**ENTRIES PROVIDED**
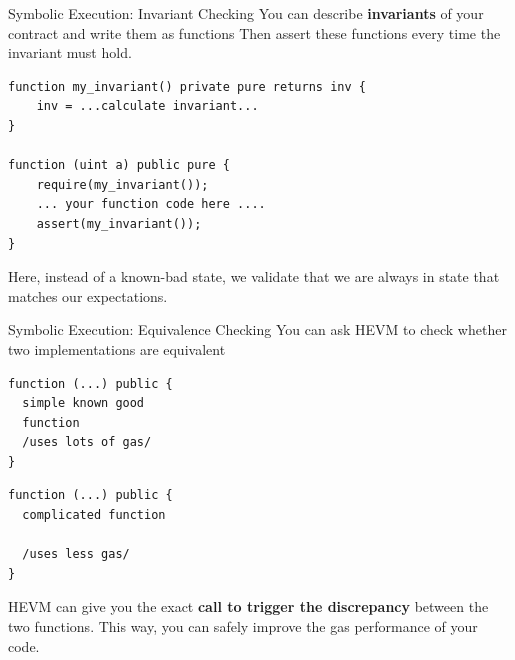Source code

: \documentclass{beamer}
\begin{document}
\begin{frame}[fragile=singleslide]{Symbolic Execution: Invariant Checking}
You can describe \textbf{invariants} of your contract and write them as functions Then assert these functions every time the invariant must hold.
\begin{Verbatim}[frame=single, framerule=0.2mm, framesep=2mm,fontsize=\small]
function my_invariant() private pure returns inv {
	inv = ...calculate invariant...
}
	
function (uint a) public pure {
	require(my_invariant());
	... your function code here ....
	assert(my_invariant());
}
\end{Verbatim}

Here, instead of a known-bad state, we validate that we are always in state that matches our expectations.
\end{frame}	


\begin{frame}[fragile=singleslide]{Symbolic Execution: Equivalence Checking}
You can ask HEVM to check whether two implementations are equivalent
\bigskip
\\

\begin{minipage}[b]{0.45\textwidth}
\begin{Verbatim}[frame=single, framerule=0.2mm, framesep=2mm,fontsize=\small]
function (...) public {
  simple known good
  function
  /uses lots of gas/
}
    \end{Verbatim}
  \end{minipage}
  \begin{minipage}[b]{0.45\textwidth}
  \begin{Verbatim}[frame=single, framerule=0.2mm, framesep=2mm,fontsize=\small]
function (...) public {
  complicated function
  
  /uses less gas/
}
\end{Verbatim}
\end{minipage}

HEVM can give you the exact \textbf{call to trigger the discrepancy} between the two functions. This way, you can safely improve the gas performance of your code.
\end{frame}
\end{document}
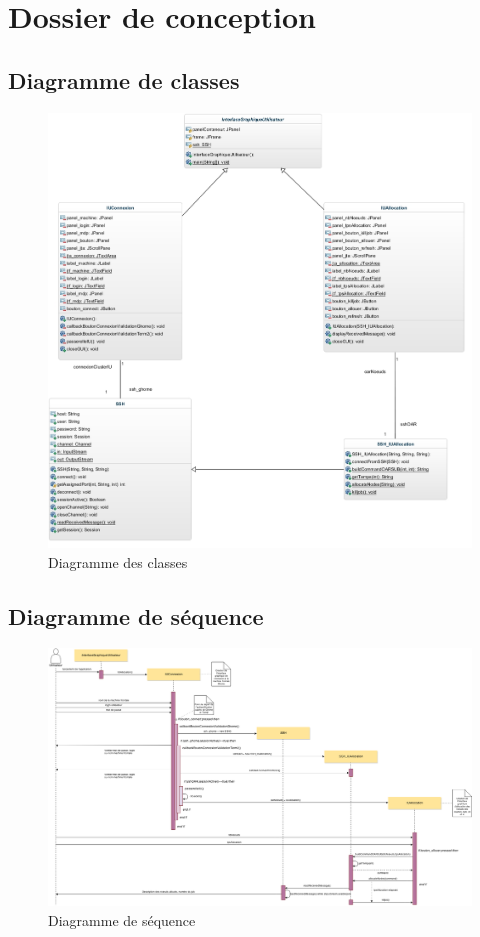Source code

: \section{Dossier de conception}

\subsection{Diagramme de classes}
\label{sec:diagramme-de-classes}

\begin{figure}[h!]
  \centerline{
  \includegraphics[width=18cm]{images/diagramme_classes.png}}
  \caption{Diagramme des classes}
  \label{fig:diag_classes}
\end{figure}

\subsection{Diagramme de séquence}
\label{sec:diagr-de-sequ}

\begin{figure}[h!]
  \centering
  \includegraphics[width=16cm]{images/diagramme_sequence.png}
  \caption{Diagramme de séquence}
  \label{fig:diag_seq}
\end{figure}

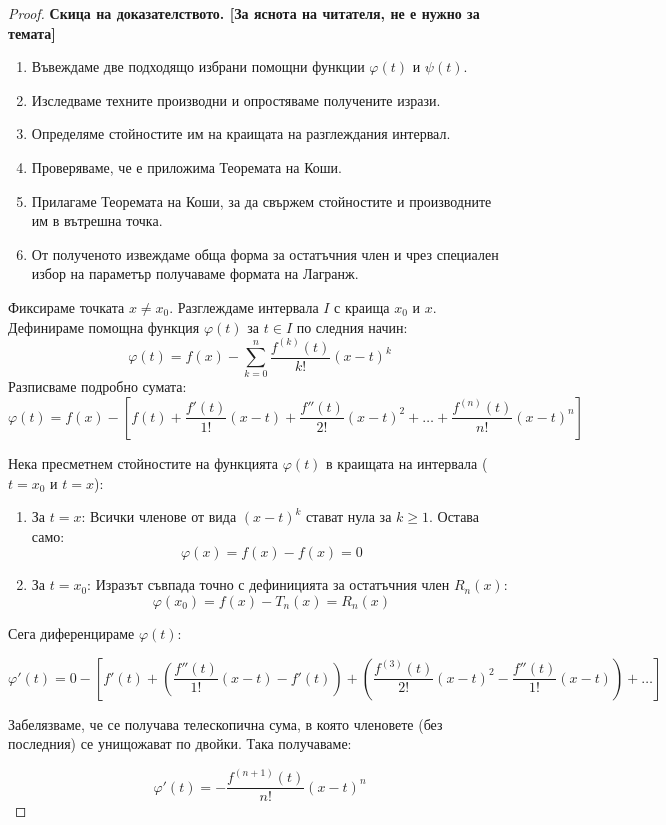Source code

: \documentclass{scrartcl}
\begin{document}
\begin{FlushLeft}
\begin{proof}
\textbf{Скица на доказателството. [За яснота на читателя, не е нужно за темата]}
\begin{enumerate}
    \item Въвеждаме две подходящо избрани помощни функции $\varphi(t)$ и $\psi(t)$.
    \item Изследваме техните производни и опростяваме получените изрази.
    \item Определяме стойностите им на краищата на разглеждания интервал.
    \item Проверяваме, че е приложима Теоремата на Коши.
    \item Прилагаме Теоремата на Коши, за да свържем стойностите и производните им в вътрешна точка.
    \item От полученото извеждаме обща форма за остатъчния член и чрез специален избор на параметър получаваме формата на Лагранж.
\end{enumerate}

Фиксираме точката $x \neq x_0$. Разглеждаме интервала $I$ с краища $x_0$ и $x$. Дефинираме помощна функция $\varphi(t)$ за $t \in I$ по следния начин:
\[ \varphi(t) = f(x) - \sum_{k=0}^{n} \frac{f^{(k)}(t)}{k!}(x - t)^k \]
Разписваме подробно сумата:
\[ \varphi(t) = f(x) - \left[ f(t) + \frac{f'(t)}{1!}(x - t) + \frac{f''(t)}{2!}(x - t)^2 + \dots + \frac{f^{(n)}(t)}{n!}(x - t)^n \right] \]

Нека пресметнем стойностите на функцията $\varphi(t)$ в краищата на интервала ($t = x_0$ и $t = x$):
\begin{enumerate}
    \item За $t = x$: Всички членове от вида $(x - t)^k$ стават нула за $k \ge 1$. Остава само:
    \[ \varphi(x) = f(x) - f(x) = 0 \]
    \item За $t = x_0$: Изразът съвпада точно с дефиницията за остатъчния член $R_n(x)$:
    \[ \varphi(x_0) = f(x) - T_n(x) = R_n(x) \]
\end{enumerate}

Сега диференцираме $\varphi(t)$:

\[ \varphi'(t) = 0 - \left[ f'(t) + \left( \frac{f''(t)}{1!}(x-t) - f'(t) \right) + \left( \frac{f^{(3)}(t)}{2!}(x-t)^2 - \frac{f''(t)}{1!}(x-t) \right) + \dots \right] \]

Забелязваме, че се получава телескопична сума, в която членовете (без последния) се унищожават по двойки. Така получаваме:

\[ \varphi'(t) = -\frac{f^{(n+1)}(t)}{n!}(x - t)^n \]


\end{proof}
\end{FlushLeft}
\end{document}
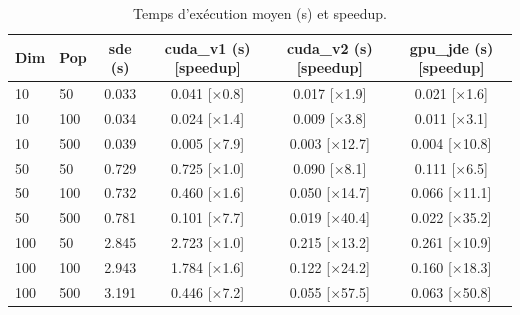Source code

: \begin{table}[t]
\centering
\caption{Temps d'exécution moyen (s) et speedup.}
\label{tab:time}
\scriptsize
\begin{tabular}{llcccc}
\toprule
Dim & Pop & sde (s) & cuda\_v1 (s) [speedup] & cuda\_v2 (s) [speedup] & gpu\_jde (s) [speedup] \\
\midrule
10 & 50 & 0.033 & 0.041 [$\times$0.8] & 0.017 [$\times$1.9] & 0.021 [$\times$1.6] \\
10 & 100 & 0.034 & 0.024 [$\times$1.4] & 0.009 [$\times$3.8] & 0.011 [$\times$3.1] \\
10 & 500 & 0.039 & 0.005 [$\times$7.9] & 0.003 [$\times$12.7] & 0.004 [$\times$10.8] \\
50 & 50 & 0.729 & 0.725 [$\times$1.0] & 0.090 [$\times$8.1] & 0.111 [$\times$6.5] \\
50 & 100 & 0.732 & 0.460 [$\times$1.6] & 0.050 [$\times$14.7] & 0.066 [$\times$11.1] \\
50 & 500 & 0.781 & 0.101 [$\times$7.7] & 0.019 [$\times$40.4] & 0.022 [$\times$35.2] \\
100 & 50 & 2.845 & 2.723 [$\times$1.0] & 0.215 [$\times$13.2] & 0.261 [$\times$10.9] \\
100 & 100 & 2.943 & 1.784 [$\times$1.6] & 0.122 [$\times$24.2] & 0.160 [$\times$18.3] \\
100 & 500 & 3.191 & 0.446 [$\times$7.2] & 0.055 [$\times$57.5] & 0.063 [$\times$50.8] \\
\bottomrule
\end{tabular}
\end{table}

**WORK REQUEST**
What is needed is an exact copy of all the records, minus any pictures.

**WRITTEN SOLUTION**
Source code

: \documentclass{beamer}
\begin{document}
\begin{frame}[fragile=singleslide]{Symbolic Execution: Invariant Checking}
You can describe \textbf{invariants} of your contract and write them as functions Then assert these functions every time the invariant must hold.
\begin{Verbatim}[frame=single, framerule=0.2mm, framesep=2mm,fontsize=\small]
function my_invariant() private pure returns inv {
	inv = ...calculate invariant...
}
	
function (uint a) public pure {
	require(my_invariant());
	... your function code here ....
	assert(my_invariant());
}
\end{Verbatim}

Here, instead of a known-bad state, we validate that we are always in state that matches our expectations.
\end{frame}	


\begin{frame}[fragile=singleslide]{Symbolic Execution: Equivalence Checking}
You can ask HEVM to check whether two implementations are equivalent
\bigskip
\\

\begin{minipage}[b]{0.45\textwidth}
\begin{Verbatim}[frame=single, framerule=0.2mm, framesep=2mm,fontsize=\small]
function (...) public {
  simple known good
  function
  /uses lots of gas/
}
    \end{Verbatim}
  \end{minipage}
  \begin{minipage}[b]{0.45\textwidth}
  \begin{Verbatim}[frame=single, framerule=0.2mm, framesep=2mm,fontsize=\small]
function (...) public {
  complicated function
  
  /uses less gas/
}
\end{Verbatim}
\end{minipage}

HEVM can give you the exact \textbf{call to trigger the discrepancy} between the two functions. This way, you can safely improve the gas performance of your code.
\end{frame}
\end{document}
Source code

: \section{Dossier de conception}

\subsection{Diagramme de classes}
\label{sec:diagramme-de-classes}

\begin{figure}[h!]
  \centerline{
  \includegraphics[width=18cm]{images/diagramme_classes.png}}
  \caption{Diagramme des classes}
  \label{fig:diag_classes}
\end{figure}

\subsection{Diagramme de séquence}
\label{sec:diagr-de-sequ}

\begin{figure}[h!]
  \centering
  \includegraphics[width=16cm]{images/diagramme_sequence.png}
  \caption{Diagramme de séquence}
  \label{fig:diag_seq}
\end{figure}

Source code

: \documentclass{scrartcl}
\begin{document}
\begin{FlushLeft}
\begin{proof}
\textbf{Скица на доказателството. [За яснота на читателя, не е нужно за темата]}
\begin{enumerate}
    \item Въвеждаме две подходящо избрани помощни функции $\varphi(t)$ и $\psi(t)$.
    \item Изследваме техните производни и опростяваме получените изрази.
    \item Определяме стойностите им на краищата на разглеждания интервал.
    \item Проверяваме, че е приложима Теоремата на Коши.
    \item Прилагаме Теоремата на Коши, за да свържем стойностите и производните им в вътрешна точка.
    \item От полученото извеждаме обща форма за остатъчния член и чрез специален избор на параметър получаваме формата на Лагранж.
\end{enumerate}

Фиксираме точката $x \neq x_0$. Разглеждаме интервала $I$ с краища $x_0$ и $x$. Дефинираме помощна функция $\varphi(t)$ за $t \in I$ по следния начин:
\[ \varphi(t) = f(x) - \sum_{k=0}^{n} \frac{f^{(k)}(t)}{k!}(x - t)^k \]
Разписваме подробно сумата:
\[ \varphi(t) = f(x) - \left[ f(t) + \frac{f'(t)}{1!}(x - t) + \frac{f''(t)}{2!}(x - t)^2 + \dots + \frac{f^{(n)}(t)}{n!}(x - t)^n \right] \]

Нека пресметнем стойностите на функцията $\varphi(t)$ в краищата на интервала ($t = x_0$ и $t = x$):
\begin{enumerate}
    \item За $t = x$: Всички членове от вида $(x - t)^k$ стават нула за $k \ge 1$. Остава само:
    \[ \varphi(x) = f(x) - f(x) = 0 \]
    \item За $t = x_0$: Изразът съвпада точно с дефиницията за остатъчния член $R_n(x)$:
    \[ \varphi(x_0) = f(x) - T_n(x) = R_n(x) \]
\end{enumerate}

Сега диференцираме $\varphi(t)$:

\[ \varphi'(t) = 0 - \left[ f'(t) + \left( \frac{f''(t)}{1!}(x-t) - f'(t) \right) + \left( \frac{f^{(3)}(t)}{2!}(x-t)^2 - \frac{f''(t)}{1!}(x-t) \right) + \dots \right] \]

Забелязваме, че се получава телескопична сума, в която членовете (без последния) се унищожават по двойки. Така получаваме:

\[ \varphi'(t) = -\frac{f^{(n+1)}(t)}{n!}(x - t)^n \]


\end{proof}
\end{FlushLeft}
\end{document}
Source code

: \begin{table}[t]
\centering
\caption{Temps d'exécution moyen (s) et speedup.}
\label{tab:time}
\scriptsize
\begin{tabular}{llcccc}
\toprule
Dim & Pop & sde (s) & cuda\_v1 (s) [speedup] & cuda\_v2 (s) [speedup] & gpu\_jde (s) [speedup] \\
\midrule
10 & 50 & 0.033 & 0.041 [$\times$0.8] & 0.017 [$\times$1.9] & 0.021 [$\times$1.6] \\
10 & 100 & 0.034 & 0.024 [$\times$1.4] & 0.009 [$\times$3.8] & 0.011 [$\times$3.1] \\
10 & 500 & 0.039 & 0.005 [$\times$7.9] & 0.003 [$\times$12.7] & 0.004 [$\times$10.8] \\
50 & 50 & 0.729 & 0.725 [$\times$1.0] & 0.090 [$\times$8.1] & 0.111 [$\times$6.5] \\
50 & 100 & 0.732 & 0.460 [$\times$1.6] & 0.050 [$\times$14.7] & 0.066 [$\times$11.1] \\
50 & 500 & 0.781 & 0.101 [$\times$7.7] & 0.019 [$\times$40.4] & 0.022 [$\times$35.2] \\
100 & 50 & 2.845 & 2.723 [$\times$1.0] & 0.215 [$\times$13.2] & 0.261 [$\times$10.9] \\
100 & 100 & 2.943 & 1.784 [$\times$1.6] & 0.122 [$\times$24.2] & 0.160 [$\times$18.3] \\
100 & 500 & 3.191 & 0.446 [$\times$7.2] & 0.055 [$\times$57.5] & 0.063 [$\times$50.8] \\
\bottomrule
\end{tabular}
\end{table}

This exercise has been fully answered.